Only the lines holding the string "ansible" are needed; copy each of them from the data.

___ Exercise input

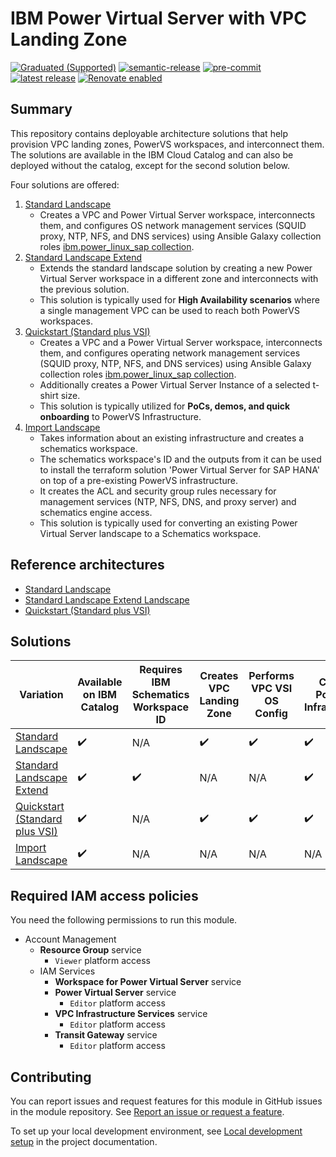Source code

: # IBM Power Virtual Server with VPC Landing Zone

[![Graduated (Supported)](https://img.shields.io/badge/status-Graduated%20(Supported)-brightgreen?style=plastic)](https://terraform-ibm-modules.github.io/documentation/#/badge-status)
[![semantic-release](https://img.shields.io/badge/%20%20%F0%9F%93%A6%F0%9F%9A%80-semantic--release-e10079.svg)](https://github.com/semantic-release/semantic-release)
[![pre-commit](https://img.shields.io/badge/pre--commit-enabled-brightgreen?logo=pre-commit&logoColor=white)](https://github.com/pre-commit/pre-commit)
[![latest release](https://img.shields.io/github/v/release/terraform-ibm-modules/terraform-ibm-powervs-infrastructure?logo=GitHub&sort=semver)](https://github.com/terraform-ibm-modules/terraform-ibm-powervs-infrastructure/releases/latest)
[![Renovate enabled](https://img.shields.io/badge/renovate-enabled-brightgreen.svg)](https://renovatebot.com/)

## Summary
This repository contains deployable architecture solutions that help provision VPC landing zones, PowerVS workspaces, and interconnect them. The solutions are available in the IBM Cloud Catalog and can also be deployed without the catalog, except for the second solution below.

Four solutions are offered:
1. [Standard Landscape](https://github.com/terraform-ibm-modules/terraform-ibm-powervs-infrastructure/tree/main/solutions/standard)
    - Creates a VPC and Power Virtual Server workspace, interconnects them, and configures OS network management services (SQUID proxy, NTP, NFS, and DNS services) using Ansible Galaxy collection roles [ibm.power_linux_sap collection](https://galaxy.ansible.com/ui/repo/published/ibm/power_linux_sap/).
2. [Standard Landscape Extend](https://github.com/terraform-ibm-modules/terraform-ibm-powervs-infrastructure/tree/main/solutions/standard-extend)
    - Extends the standard landscape solution by creating a new Power Virtual Server workspace in a different zone and interconnects with the previous solution.
    - This solution is typically used for **High Availability scenarios** where a single management VPC can be used to reach both PowerVS workspaces.
3. [Quickstart (Standard plus VSI)](https://github.com/terraform-ibm-modules/terraform-ibm-powervs-infrastructure/tree/main/solutions/standard-plus-vsi)
    - Creates a VPC and a Power Virtual Server workspace, interconnects them, and configures operating network management services (SQUID proxy, NTP, NFS, and DNS services) using Ansible Galaxy collection roles [ibm.power_linux_sap collection](https://galaxy.ansible.com/ui/repo/published/ibm/power_linux_sap/).
    - Additionally creates a Power Virtual Server Instance of a selected t-shirt size.
    - This solution is typically utilized for **PoCs, demos, and quick onboarding** to PowerVS Infrastructure.
4. [Import Landscape](https://github.com/terraform-ibm-modules/terraform-ibm-powervs-infrastructure/tree/main/solutions/import)
    - Takes information about an existing infrastructure and creates a schematics workspace.
    - The schematics workspace's ID and the outputs from it can be used to install the terraform solution 'Power Virtual Server for SAP HANA' on top of a pre-existing PowerVS infrastructure.
    - It creates the ACL and security group rules necessary for management services (NTP, NFS, DNS, and proxy server) and schematics engine access.
    - This solution is typically used for converting an existing Power Virtual Server landscape to a Schematics workspace.

## Reference architectures
- [Standard Landscape](https://github.com/terraform-ibm-modules/terraform-ibm-powervs-infrastructure/tree/main/reference-architectures/standard/deploy-arch-ibm-pvs-inf-standard.md)
- [Standard Landscape Extend Landscape](https://github.com/terraform-ibm-modules/terraform-ibm-powervs-infrastructure/tree/main/reference-architectures/standard-extend/deploy-arch-ibm-pvs-inf-standard-extend.md)
- [Quickstart (Standard plus VSI)](https://github.com/terraform-ibm-modules/terraform-ibm-powervs-infrastructure/tree/main/reference-architectures/standard-plus-vsi/deploy-arch-ibm-pvs-inf-standard-plus-vsi.md)

## Solutions

| Variation  | Available on IBM Catalog  |  Requires IBM Schematics Workspace ID | Creates VPC Landing Zone | Performs VPC VSI OS Config | Creates PowerVS Infrastructure | Creates PowerVS Instance | Performs PowerVS OS Config |
| ------------- | ------------- | ------------- | ------------- | ------------- | ------------- | ------------- | ------------- |
| [Standard Landscape](https://github.com/terraform-ibm-modules/terraform-ibm-powervs-infrastructure/tree/main/solutions/standard)  | :heavy_check_mark:  | N/A  | :heavy_check_mark:  | :heavy_check_mark:  |  :heavy_check_mark: | N/A | N/A |
| [Standard Landscape Extend](https://github.com/terraform-ibm-modules/terraform-ibm-powervs-infrastructure/tree/main/solutions/standard-extend)    | :heavy_check_mark:  |  :heavy_check_mark: |  N/A | N/A | :heavy_check_mark:  | N/A | N/A |
| [Quickstart (Standard plus VSI)](https://github.com/terraform-ibm-modules/terraform-ibm-powervs-infrastructure/tree/main/solutions/standard-plus-vsi)    | :heavy_check_mark:  |   N/A  | :heavy_check_mark:| :heavy_check_mark: | :heavy_check_mark:  | :heavy_check_mark: | N/A |
| [Import Landscape](https://github.com/terraform-ibm-modules/terraform-ibm-powervs-infrastructure/tree/main/solutions/import)    | :heavy_check_mark:  |   N/A  | N/A | N/A | N/A  | N/A | N/A |


## Required IAM access policies

You need the following permissions to run this module.

- Account Management
    - **Resource Group** service
        - `Viewer` platform access
    - IAM Services
        - **Workspace for Power Virtual Server** service
        - **Power Virtual Server** service
            - `Editor` platform access
        - **VPC Infrastructure Services** service
            - `Editor` platform access
        - **Transit Gateway** service
            - `Editor` platform access

<!-- BEGIN CONTRIBUTING HOOK -->
## Contributing

You can report issues and request features for this module in GitHub issues in the module repository. See [Report an issue or request a feature](https://github.com/terraform-ibm-modules/.github/blob/main/.github/SUPPORT.md).

To set up your local development environment, see [Local development setup](https://terraform-ibm-modules.github.io/documentation/#/local-dev-setup) in the project documentation.
<!-- END CONTRIBUTING HOOK -->
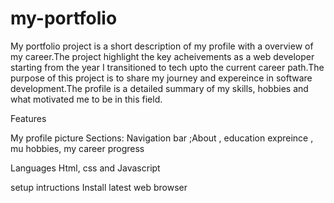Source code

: # my-portfolio

My portfolio project is a short description of my profile with a overview of my career.The project highlight the key acheivements as a web developer starting from the year I transitioned to tech upto the current career path.The purpose of this project is to share my journey  and expereince in software development.The profile is a detailed summary of my skills, hobbies and what motivated me to be in this field.


Features 

My profile picture 
Sections: Navigation bar ;About , education expreince , mu hobbies, my career progress

Languages
Html, css and Javascript 

setup intructions 
Install latest web browser 






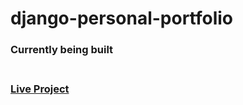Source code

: # django-personal-portfolio
<h3> Currently being built <h3>

  <br>
<a href="https://ambroseotundo.pythonanywhere.com">Live Project</a>
 
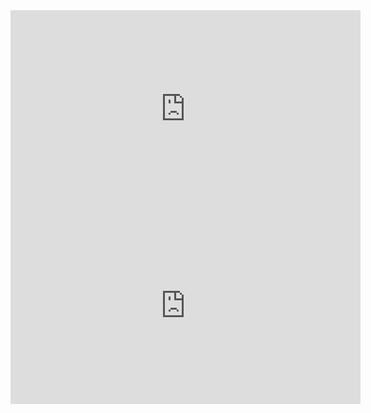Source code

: <iframe width="560" height="315" src="https://www.youtube.com/embed/eqtWJAqltjU" title="YouTube video player" frameborder="0" allow="accelerometer; autoplay; clipboard-write; encrypted-media; gyroscope; picture-in-picture" allowfullscreen></iframe>  


<iframe width="560" height="315" src="https://www.youtube.com/embed/O9mAVnAnlQI" title="YouTube video player" frameborder="0" allow="accelerometer; autoplay; clipboard-write; encrypted-media; gyroscope; picture-in-picture" allowfullscreen></iframe>
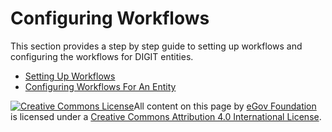 # Configuring Workflows

This section provides a step by step guide to setting up workflows and configuring the workflows for DIGIT entities.

* [Setting Up Workflows](setting-up-workflow.md)
* [Configuring Workflows For An Entity](configuring-workflow-for-an-entity.md)

[![Creative Commons License](https://i.creativecommons.org/l/by/4.0/80x15.png)​](http://creativecommons.org/licenses/by/4.0/)All content on this page by [eGov Foundation](https://egov.org.in/) is licensed under a [Creative Commons Attribution 4.0 International License](http://creativecommons.org/licenses/by/4.0/).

______

◆ Finished task
    - Creates a VPC and Power Virtual Server workspace, interconnects them, and configures OS network management services (SQUID proxy, NTP, NFS, and DNS services) using Ansible Galaxy collection roles [ibm.power_linux_sap collection](https://galaxy.ansible.com/ui/repo/published/ibm/power_linux_sap/).
    - Creates a VPC and a Power Virtual Server workspace, interconnects them, and configures operating network management services (SQUID proxy, NTP, NFS, and DNS services) using Ansible Galaxy collection roles [ibm.power_linux_sap collection](https://galaxy.ansible.com/ui/repo/published/ibm/power_linux_sap/).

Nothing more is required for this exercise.